On Thu, Jul 5, 2012 at 5:00 PM, Russell Keith-Magee <russ...@keith-magee.com
> wrote:

> On Fri, Jul 6, 2012 at 4:27 AM, David Lam <david.k.l...@gmail.com> wrote:
> > hmm, kinda semi-noob, but heres my scenario
> >
> > I just started working on a fairly large Django project thats been around
> > for a couple years.
> >
> > In the templates,  I see a lot of use of {% spaceless %} tags whose
> apparent
> > function is solely to trim whitespace to reduce page size/page load time
> or
> > something.
> >
> > That's not really what it was made for right?
>
> Good question. I'm not really sure *what* it's supposed to be used
> for. Trimming whitespace to reduce page size is one possible use; the
> other is to 'humanize' the output of a block of template code that has
> a lot of control structures in it (i.e., a template with lots of {% if
> %} and {% for %} clauses will cause lots of blank lines and whitespace
> to be injected into a template, which is a bit messy and painful to
> read.
>
> However, for me, neither of these are particularly compelling uses.
>
> HTML code isn't supposed to be human readable, and all the modern
> tools (Firebug, Safari/Chrome inspect tools) parse the markup and show
> you DOM trees, not raw HTML code. And if you're worried about page
> size from a performance point of view, you're going to get much better
> results by turning on GZip compression in your response headers.
>
> So why is {% spaceless %} in the template language? Well, it was added
> in the early days of Django, when we were on a "accept everything in
> order to build community" drive.

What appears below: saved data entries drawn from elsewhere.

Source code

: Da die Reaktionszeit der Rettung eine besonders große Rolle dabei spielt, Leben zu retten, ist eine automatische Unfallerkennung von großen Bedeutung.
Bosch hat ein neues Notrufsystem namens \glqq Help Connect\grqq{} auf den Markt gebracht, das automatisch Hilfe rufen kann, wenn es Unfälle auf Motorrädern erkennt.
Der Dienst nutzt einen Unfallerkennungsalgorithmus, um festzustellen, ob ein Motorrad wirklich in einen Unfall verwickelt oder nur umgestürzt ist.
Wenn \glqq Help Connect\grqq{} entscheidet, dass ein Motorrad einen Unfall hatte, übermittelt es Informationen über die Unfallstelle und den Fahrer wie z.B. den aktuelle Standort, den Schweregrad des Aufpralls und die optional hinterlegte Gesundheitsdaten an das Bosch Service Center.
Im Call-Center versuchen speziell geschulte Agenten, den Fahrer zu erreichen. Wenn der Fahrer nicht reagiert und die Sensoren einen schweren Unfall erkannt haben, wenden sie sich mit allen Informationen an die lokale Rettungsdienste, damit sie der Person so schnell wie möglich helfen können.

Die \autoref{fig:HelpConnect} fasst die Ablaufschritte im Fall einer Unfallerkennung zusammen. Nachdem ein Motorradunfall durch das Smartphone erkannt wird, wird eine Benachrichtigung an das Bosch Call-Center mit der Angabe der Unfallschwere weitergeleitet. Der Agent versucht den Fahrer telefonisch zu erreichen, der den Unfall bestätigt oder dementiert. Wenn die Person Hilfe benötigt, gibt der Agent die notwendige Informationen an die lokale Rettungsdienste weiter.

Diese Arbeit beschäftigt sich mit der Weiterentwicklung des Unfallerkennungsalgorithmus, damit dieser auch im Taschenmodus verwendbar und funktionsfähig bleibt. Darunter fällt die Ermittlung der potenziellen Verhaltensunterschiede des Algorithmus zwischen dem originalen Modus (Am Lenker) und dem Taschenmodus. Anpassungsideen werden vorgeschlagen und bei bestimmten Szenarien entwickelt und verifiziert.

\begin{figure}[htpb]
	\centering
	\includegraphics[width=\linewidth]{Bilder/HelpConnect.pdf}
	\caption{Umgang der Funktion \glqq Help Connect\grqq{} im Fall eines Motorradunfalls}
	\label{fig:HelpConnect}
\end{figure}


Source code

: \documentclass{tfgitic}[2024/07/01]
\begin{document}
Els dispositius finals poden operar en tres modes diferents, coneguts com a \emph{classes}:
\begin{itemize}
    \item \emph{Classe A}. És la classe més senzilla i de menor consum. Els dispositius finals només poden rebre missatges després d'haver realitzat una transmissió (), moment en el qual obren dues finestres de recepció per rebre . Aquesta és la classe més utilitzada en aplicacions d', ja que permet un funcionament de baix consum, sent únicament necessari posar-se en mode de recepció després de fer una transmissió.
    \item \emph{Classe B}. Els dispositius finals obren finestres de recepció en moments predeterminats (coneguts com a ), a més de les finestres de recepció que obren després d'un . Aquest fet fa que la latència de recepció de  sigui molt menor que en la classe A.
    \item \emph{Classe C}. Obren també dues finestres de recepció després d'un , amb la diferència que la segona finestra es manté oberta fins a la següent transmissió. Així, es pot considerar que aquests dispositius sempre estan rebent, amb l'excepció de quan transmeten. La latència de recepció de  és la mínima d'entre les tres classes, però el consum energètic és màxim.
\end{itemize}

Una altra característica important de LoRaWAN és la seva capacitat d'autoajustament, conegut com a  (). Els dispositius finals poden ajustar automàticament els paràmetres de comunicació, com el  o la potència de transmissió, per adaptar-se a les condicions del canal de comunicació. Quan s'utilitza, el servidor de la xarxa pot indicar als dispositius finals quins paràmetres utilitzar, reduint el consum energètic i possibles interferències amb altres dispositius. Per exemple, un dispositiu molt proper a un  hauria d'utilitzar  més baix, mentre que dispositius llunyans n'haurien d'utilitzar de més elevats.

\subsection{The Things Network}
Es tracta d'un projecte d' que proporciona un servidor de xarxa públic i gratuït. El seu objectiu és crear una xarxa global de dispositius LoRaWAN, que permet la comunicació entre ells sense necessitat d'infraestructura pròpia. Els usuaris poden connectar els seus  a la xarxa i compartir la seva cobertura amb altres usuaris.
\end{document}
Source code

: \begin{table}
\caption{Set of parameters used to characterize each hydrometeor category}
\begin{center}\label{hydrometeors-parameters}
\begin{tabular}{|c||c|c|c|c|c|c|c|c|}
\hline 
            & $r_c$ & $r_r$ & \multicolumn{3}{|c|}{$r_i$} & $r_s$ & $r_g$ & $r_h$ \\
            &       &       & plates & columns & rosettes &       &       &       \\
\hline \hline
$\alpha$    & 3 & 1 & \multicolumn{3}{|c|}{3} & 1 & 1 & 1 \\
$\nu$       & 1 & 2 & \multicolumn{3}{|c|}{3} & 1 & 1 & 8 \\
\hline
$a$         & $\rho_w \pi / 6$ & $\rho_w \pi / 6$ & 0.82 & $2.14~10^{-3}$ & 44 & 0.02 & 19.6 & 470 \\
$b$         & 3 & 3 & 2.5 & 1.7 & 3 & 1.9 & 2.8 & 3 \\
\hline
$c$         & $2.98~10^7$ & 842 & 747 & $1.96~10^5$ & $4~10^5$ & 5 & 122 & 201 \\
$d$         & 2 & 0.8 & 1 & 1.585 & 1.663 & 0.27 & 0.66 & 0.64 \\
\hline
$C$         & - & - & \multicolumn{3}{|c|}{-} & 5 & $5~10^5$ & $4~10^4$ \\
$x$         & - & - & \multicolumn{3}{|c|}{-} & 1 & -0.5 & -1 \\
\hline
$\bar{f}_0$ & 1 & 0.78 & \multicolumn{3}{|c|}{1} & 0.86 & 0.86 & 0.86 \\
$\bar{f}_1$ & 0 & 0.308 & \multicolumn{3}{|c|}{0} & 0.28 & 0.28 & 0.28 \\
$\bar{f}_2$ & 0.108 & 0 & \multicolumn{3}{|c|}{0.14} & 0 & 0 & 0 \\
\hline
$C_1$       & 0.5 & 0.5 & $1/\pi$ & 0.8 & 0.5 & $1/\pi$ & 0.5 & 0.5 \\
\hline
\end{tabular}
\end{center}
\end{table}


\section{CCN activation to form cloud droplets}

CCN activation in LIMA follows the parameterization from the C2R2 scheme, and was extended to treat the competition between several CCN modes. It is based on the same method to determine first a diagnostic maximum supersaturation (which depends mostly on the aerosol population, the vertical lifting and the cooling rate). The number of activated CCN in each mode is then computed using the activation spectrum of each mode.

I suspect the thinking didn't go much
> further than "Yeah, I can see how that might be helpful; you've
> provided a patch, so lets add it".  With the benefit of hindsight, it
> probably isn't as useful as we originally hoped. Now it's there, and
> we'd have to go through a deprecation cycle (and probably a bunch of
> painful "But I *really* need it" arguments on django-dev), so it's
> easier to just live and let live.
>
> I haven't done any testing to be sure, but it certainly wouldn't
> surprise me if there's a non-trivial performance hit associated with
> using spaceless. If you're performance tuning a site, and you don't
> have any other reason for using spaceless (e.g., rendering a
> whitespace-significant output language), I wouldn't argue against
> removing uses of spaceless as a performance improvement.
>

ahhhhh cool,  thanks for the insight on the history of it

if it's really the case that {% spaceless %} shouldn't be used for
minifying white space on a page, I think it'd be useful to have a doc note
that discourages it or something -->
https://docs.djangoproject.com/en/dev/ref/templates/builtins/#spaceless

something like,  "If you wanna reduce page size, its better to use web
server gzip compression than to put {% spaceless %} tags everywhere.  The
spaceless tag was/is intended for... "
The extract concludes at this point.